Your goal —
Your answer should be one number, the count of lines in the entries holding the word "wordt".

(Items from a dataset)
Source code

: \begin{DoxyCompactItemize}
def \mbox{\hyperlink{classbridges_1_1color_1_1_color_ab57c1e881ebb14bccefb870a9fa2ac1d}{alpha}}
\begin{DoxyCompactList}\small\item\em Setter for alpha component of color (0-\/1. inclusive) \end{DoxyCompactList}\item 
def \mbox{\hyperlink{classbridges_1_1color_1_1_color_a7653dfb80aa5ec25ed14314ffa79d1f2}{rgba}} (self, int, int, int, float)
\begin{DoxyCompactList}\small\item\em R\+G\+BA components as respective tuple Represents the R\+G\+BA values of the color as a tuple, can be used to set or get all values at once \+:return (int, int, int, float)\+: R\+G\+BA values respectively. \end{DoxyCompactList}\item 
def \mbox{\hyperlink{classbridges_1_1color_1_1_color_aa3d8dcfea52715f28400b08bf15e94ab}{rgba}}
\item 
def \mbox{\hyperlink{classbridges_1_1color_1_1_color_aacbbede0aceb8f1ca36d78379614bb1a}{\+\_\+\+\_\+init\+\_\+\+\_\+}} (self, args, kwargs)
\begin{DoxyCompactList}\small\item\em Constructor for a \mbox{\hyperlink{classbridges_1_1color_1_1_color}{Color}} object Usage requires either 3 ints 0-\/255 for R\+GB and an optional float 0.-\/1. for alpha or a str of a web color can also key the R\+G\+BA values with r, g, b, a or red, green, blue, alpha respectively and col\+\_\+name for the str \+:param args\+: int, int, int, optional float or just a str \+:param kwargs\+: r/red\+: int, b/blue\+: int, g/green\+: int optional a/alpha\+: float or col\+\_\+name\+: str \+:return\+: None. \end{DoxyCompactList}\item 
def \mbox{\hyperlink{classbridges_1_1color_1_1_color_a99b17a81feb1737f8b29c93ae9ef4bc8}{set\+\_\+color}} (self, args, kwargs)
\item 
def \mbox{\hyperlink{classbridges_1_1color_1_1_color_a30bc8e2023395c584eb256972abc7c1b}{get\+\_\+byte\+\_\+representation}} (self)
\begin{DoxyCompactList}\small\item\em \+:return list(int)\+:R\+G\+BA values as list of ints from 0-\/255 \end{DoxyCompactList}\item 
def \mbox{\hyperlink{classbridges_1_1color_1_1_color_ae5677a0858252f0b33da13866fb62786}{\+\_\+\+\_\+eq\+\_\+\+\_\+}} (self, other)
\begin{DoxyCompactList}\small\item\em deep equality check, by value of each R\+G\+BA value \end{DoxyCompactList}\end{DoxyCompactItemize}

...

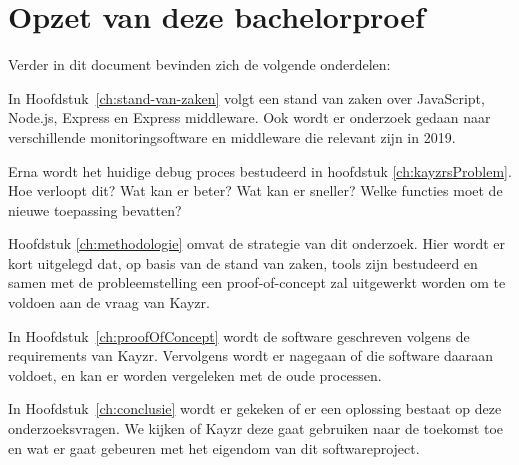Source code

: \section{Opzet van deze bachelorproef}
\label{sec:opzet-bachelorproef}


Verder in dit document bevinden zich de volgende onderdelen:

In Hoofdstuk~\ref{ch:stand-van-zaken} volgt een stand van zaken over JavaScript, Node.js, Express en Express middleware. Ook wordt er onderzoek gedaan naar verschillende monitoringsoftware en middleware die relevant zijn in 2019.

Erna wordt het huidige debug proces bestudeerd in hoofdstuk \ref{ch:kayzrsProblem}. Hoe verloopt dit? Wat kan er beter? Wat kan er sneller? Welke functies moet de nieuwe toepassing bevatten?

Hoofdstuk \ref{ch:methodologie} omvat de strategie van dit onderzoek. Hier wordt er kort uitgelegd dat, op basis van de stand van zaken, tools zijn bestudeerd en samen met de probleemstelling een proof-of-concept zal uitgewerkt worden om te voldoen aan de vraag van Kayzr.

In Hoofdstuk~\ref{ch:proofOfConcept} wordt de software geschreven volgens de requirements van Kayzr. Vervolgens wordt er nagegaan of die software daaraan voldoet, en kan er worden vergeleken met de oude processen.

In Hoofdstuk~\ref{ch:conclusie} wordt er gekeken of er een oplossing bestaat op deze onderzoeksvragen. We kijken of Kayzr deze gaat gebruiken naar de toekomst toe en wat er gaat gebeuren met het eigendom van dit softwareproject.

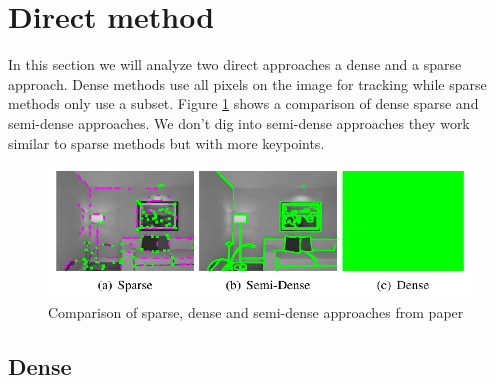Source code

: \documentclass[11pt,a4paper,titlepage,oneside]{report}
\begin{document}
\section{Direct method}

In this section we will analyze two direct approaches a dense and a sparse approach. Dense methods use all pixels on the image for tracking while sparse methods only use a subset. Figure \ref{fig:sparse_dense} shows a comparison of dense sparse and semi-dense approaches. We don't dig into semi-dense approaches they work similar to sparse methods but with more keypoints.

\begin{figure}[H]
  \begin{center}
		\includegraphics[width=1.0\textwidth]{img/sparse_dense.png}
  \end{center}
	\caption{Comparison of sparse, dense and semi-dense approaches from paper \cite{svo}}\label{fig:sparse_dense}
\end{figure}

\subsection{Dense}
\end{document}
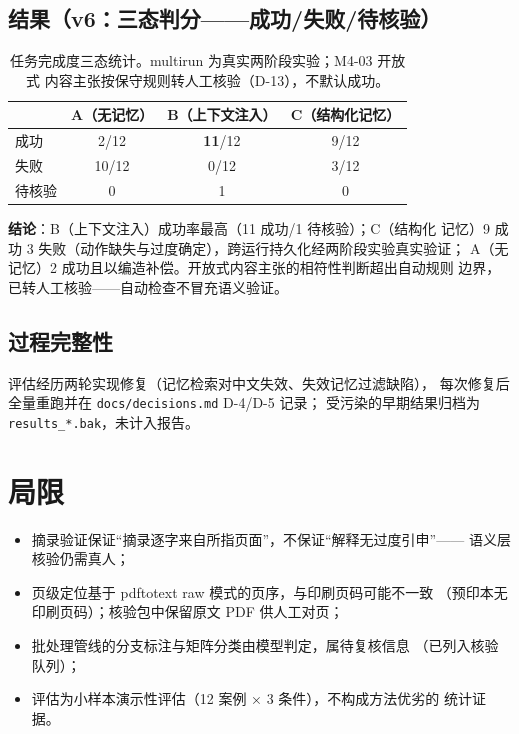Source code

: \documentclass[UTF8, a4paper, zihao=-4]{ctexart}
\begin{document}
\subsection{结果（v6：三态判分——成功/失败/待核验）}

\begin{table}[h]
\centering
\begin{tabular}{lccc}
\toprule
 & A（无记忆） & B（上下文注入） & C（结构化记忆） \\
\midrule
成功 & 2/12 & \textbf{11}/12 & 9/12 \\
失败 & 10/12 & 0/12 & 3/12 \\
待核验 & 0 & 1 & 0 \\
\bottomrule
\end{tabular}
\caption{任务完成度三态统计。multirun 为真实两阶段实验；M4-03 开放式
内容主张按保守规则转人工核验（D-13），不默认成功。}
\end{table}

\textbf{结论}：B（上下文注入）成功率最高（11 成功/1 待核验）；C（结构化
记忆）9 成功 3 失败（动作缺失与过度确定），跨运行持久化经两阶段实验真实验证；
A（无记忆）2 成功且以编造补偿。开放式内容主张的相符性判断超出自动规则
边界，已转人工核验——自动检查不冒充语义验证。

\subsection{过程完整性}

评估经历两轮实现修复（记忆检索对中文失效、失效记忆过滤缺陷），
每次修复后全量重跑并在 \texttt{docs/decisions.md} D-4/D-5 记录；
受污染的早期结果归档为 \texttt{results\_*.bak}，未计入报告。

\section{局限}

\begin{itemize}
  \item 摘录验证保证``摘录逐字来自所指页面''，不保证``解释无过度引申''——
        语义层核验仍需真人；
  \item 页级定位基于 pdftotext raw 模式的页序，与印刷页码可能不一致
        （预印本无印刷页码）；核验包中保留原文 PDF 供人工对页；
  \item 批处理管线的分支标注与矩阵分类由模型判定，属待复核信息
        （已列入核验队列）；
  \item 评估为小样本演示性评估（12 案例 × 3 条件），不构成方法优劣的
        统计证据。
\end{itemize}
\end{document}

---

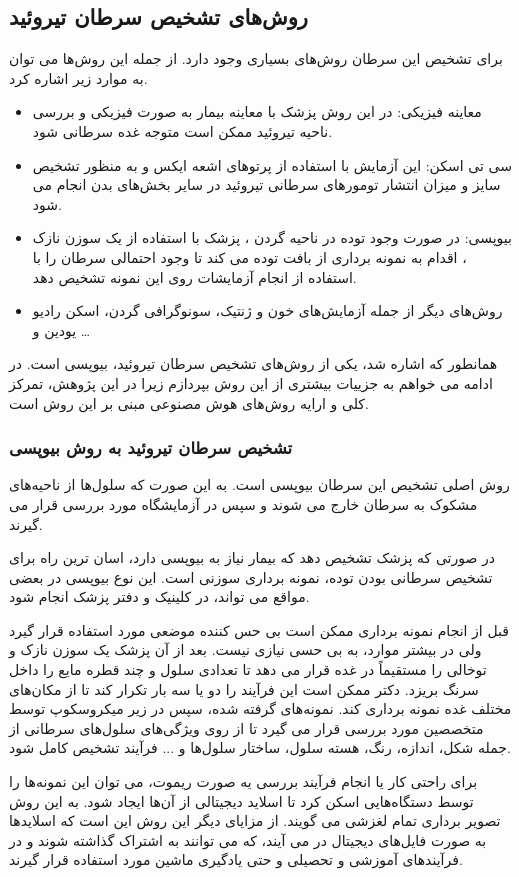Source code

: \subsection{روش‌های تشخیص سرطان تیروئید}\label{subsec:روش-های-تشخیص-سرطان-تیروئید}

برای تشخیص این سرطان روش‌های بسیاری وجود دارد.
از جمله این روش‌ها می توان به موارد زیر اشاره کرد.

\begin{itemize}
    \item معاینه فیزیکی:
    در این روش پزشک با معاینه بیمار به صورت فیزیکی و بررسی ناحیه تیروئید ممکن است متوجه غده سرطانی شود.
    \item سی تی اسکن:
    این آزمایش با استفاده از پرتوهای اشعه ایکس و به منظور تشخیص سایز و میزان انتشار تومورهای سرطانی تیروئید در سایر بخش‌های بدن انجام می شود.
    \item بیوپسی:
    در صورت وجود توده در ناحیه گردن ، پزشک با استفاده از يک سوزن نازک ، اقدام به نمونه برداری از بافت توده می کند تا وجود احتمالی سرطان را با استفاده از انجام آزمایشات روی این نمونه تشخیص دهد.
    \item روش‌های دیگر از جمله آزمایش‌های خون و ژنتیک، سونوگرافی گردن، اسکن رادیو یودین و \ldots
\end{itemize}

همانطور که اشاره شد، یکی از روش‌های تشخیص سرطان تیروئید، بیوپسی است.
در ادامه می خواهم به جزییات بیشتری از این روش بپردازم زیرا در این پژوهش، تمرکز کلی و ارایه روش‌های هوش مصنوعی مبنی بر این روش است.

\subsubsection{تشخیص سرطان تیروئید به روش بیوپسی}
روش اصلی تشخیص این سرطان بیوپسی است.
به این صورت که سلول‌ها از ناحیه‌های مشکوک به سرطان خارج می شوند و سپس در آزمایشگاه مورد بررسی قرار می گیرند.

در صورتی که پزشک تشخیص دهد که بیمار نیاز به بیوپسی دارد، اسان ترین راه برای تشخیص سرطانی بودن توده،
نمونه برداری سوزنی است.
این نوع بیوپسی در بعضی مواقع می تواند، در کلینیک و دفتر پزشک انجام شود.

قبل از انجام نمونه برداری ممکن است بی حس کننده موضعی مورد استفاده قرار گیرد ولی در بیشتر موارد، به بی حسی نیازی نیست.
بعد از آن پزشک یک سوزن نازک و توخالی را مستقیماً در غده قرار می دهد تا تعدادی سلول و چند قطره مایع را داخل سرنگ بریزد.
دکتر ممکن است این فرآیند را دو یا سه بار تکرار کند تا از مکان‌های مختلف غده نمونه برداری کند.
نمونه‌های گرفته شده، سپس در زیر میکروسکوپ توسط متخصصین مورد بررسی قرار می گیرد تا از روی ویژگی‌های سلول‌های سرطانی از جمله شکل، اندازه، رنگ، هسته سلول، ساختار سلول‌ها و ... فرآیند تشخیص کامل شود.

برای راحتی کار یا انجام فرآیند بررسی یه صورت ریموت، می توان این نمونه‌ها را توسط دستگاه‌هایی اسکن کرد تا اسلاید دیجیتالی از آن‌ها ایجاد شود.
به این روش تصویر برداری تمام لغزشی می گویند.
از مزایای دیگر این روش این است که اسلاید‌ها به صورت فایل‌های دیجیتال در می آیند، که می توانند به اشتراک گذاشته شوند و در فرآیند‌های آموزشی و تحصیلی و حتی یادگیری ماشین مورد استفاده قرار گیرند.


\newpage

Answer —
5